# Analysis of Real Estate in Malta

In [None]:
loan_years = 25
loan_rate = 0.03

downpayment_rate = 0.25

vacancy_rate = 0.05
repair_rate = 0.05
management_rate = 0.1

## 1.1 - Load Dataset

In [None]:
import numpy as np
import pandas as pd

from scipy import stats

dataset = pd.read_csv('../dataset.csv')

In [None]:
dataset.loc[(dataset['Is_Sale'] == True), 'Case'] = 1
dataset.loc[(dataset['Is_Sale'] != True), 'Case'] = 2

dataset

In [None]:
res_sale = dataset[dataset['Case'] == 1]
res_sale = res_sale[(np.abs(stats.zscore(res_sale['Price'])) < 3)]

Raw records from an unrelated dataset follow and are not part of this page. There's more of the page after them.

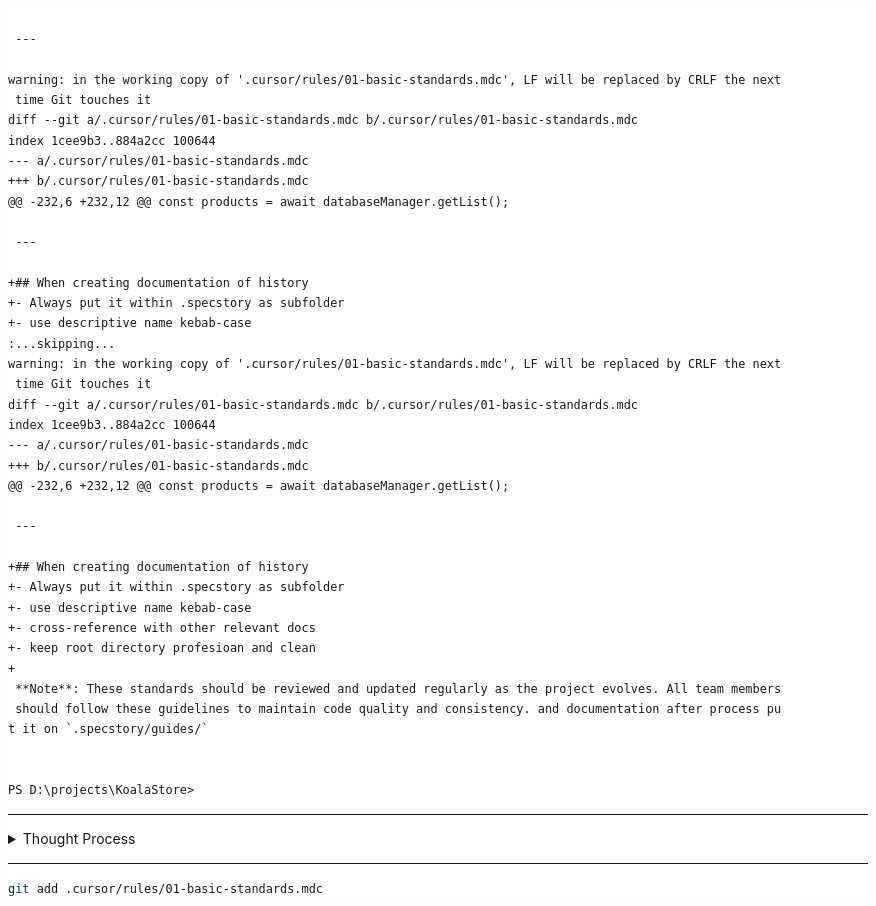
 ```

 ---

warning: in the working copy of '.cursor/rules/01-basic-standards.mdc', LF will be replaced by CRLF the next
 time Git touches it
diff --git a/.cursor/rules/01-basic-standards.mdc b/.cursor/rules/01-basic-standards.mdc
index 1cee9b3..884a2cc 100644
--- a/.cursor/rules/01-basic-standards.mdc
+++ b/.cursor/rules/01-basic-standards.mdc
@@ -232,6 +232,12 @@ const products = await databaseManager.getList();

 ---

+## When creating documentation of history
+- Always put it within .specstory as subfolder
+- use descriptive name kebab-case
:...skipping...
warning: in the working copy of '.cursor/rules/01-basic-standards.mdc', LF will be replaced by CRLF the next
 time Git touches it
diff --git a/.cursor/rules/01-basic-standards.mdc b/.cursor/rules/01-basic-standards.mdc
index 1cee9b3..884a2cc 100644
--- a/.cursor/rules/01-basic-standards.mdc
+++ b/.cursor/rules/01-basic-standards.mdc
@@ -232,6 +232,12 @@ const products = await databaseManager.getList();

 ---

+## When creating documentation of history
+- Always put it within .specstory as subfolder
+- use descriptive name kebab-case
+- cross-reference with other relevant docs
+- keep root directory profesioan and clean
+
 **Note**: These standards should be reviewed and updated regularly as the project evolves. All team members
 should follow these guidelines to maintain code quality and consistency. and documentation after process pu
t it on `.specstory/guides/`


PS D:\projects\KoalaStore>
```

---

<think><details><summary>Thought Process</summary></details></think>

---

```bash
git add .cursor/rules/01-basic-standards.mdc
```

res_rent = dataset[dataset['Case'] == 2]
res_rent = res_rent[(np.abs(stats.zscore(res_rent['Price'])) < 3)]

## 1.2 - Missing Values

In [None]:
import plotly.express as px

chart_data = dataset.isna().sum()
fig = px.pie(
    values=chart_data.values,
    names=chart_data.index,
    title="Missing Values"
)

fig.show()

In [None]:
dataset[dataset.columns[7:]] = dataset[dataset.columns[7:]].fillna('Unclassified')

## 1.3 - General Visuals

In [None]:
chart_data = dataset['Case'].value_counts()
fig = px.pie(
    values=chart_data.values,
    names=['Sale', 'Rent'],
    title="Dataset by Case"
)

fig.show()

In [None]:
chart_data = dataset['Source'].value_counts()
fig = px.pie(
    values=chart_data.values,
    names=chart_data.index,
    title="Dataset by Source"
)

fig.show()

In [None]:
chart_data = dataset['Province'].value_counts()
fig = px.pie(
    values=chart_data.values,
    names=chart_data.index,
    title="Dataset by Province"
)

fig.show()

In [None]:
fig = px.scatter_mapbox(
    dataset, lat=dataset['Latitude'], lon=dataset['Longitude'], color_discrete_sequence=[dataset['Case']],
    hover_name="Reference", hover_data=["Case", "Price"]
)

fig.update_layout(mapbox_style="carto-darkmatter")
fig.update_layout(margin={"r":0,"t":0,"l":0,"b":0})
fig.show()

## 1.4 - Property Type Distribution

In [None]:
fig = px.box(res_sale, x="Type", y="Price", title="Residential Sale - Price Vs Property Type")
fig.show()

In [None]:
fig = px.box(res_rent, x="Type", y="Price", title="Residential Rent - Price Vs Property Type")
fig.show()

## 1.5 - Correlation between Sale and Rent

In [None]:
import seaborn as sn
import matplotlib.pyplot as plt

valid_cols = [
    'Rooms', 'Bedrooms', 'Bathrooms', 
    'TotalSqm', 'IntArea', 'ExtArea', 'Price'
]

corr_matrix = res_sale[valid_cols].corr(numeric_only=True)
sn.heatmap(corr_matrix, annot=True, cmap='BrBG')
plt.show()

In [None]:
corr_matrix = res_rent[valid_cols].corr(numeric_only=True)
sn.heatmap(corr_matrix, annot=True, cmap='BrBG')
plt.show()

## 1.6 - Aggregated Data

In [None]:
group_by_cols = [
    'Type', 'Town', 'Bedrooms'
]

agg_fun = {
    'Reference': 'count',
    'Bathrooms': 'median',
    'IntArea': 'median',
    'ExtArea': 'median',
    'Price': ['min', 'max', 'mean']
}

In [None]:
res_sale_agg = res_sale.groupby(group_by_cols).agg(agg_fun).round(2)
res_rent_agg = res_rent.groupby(group_by_cols).agg(agg_fun).round(2)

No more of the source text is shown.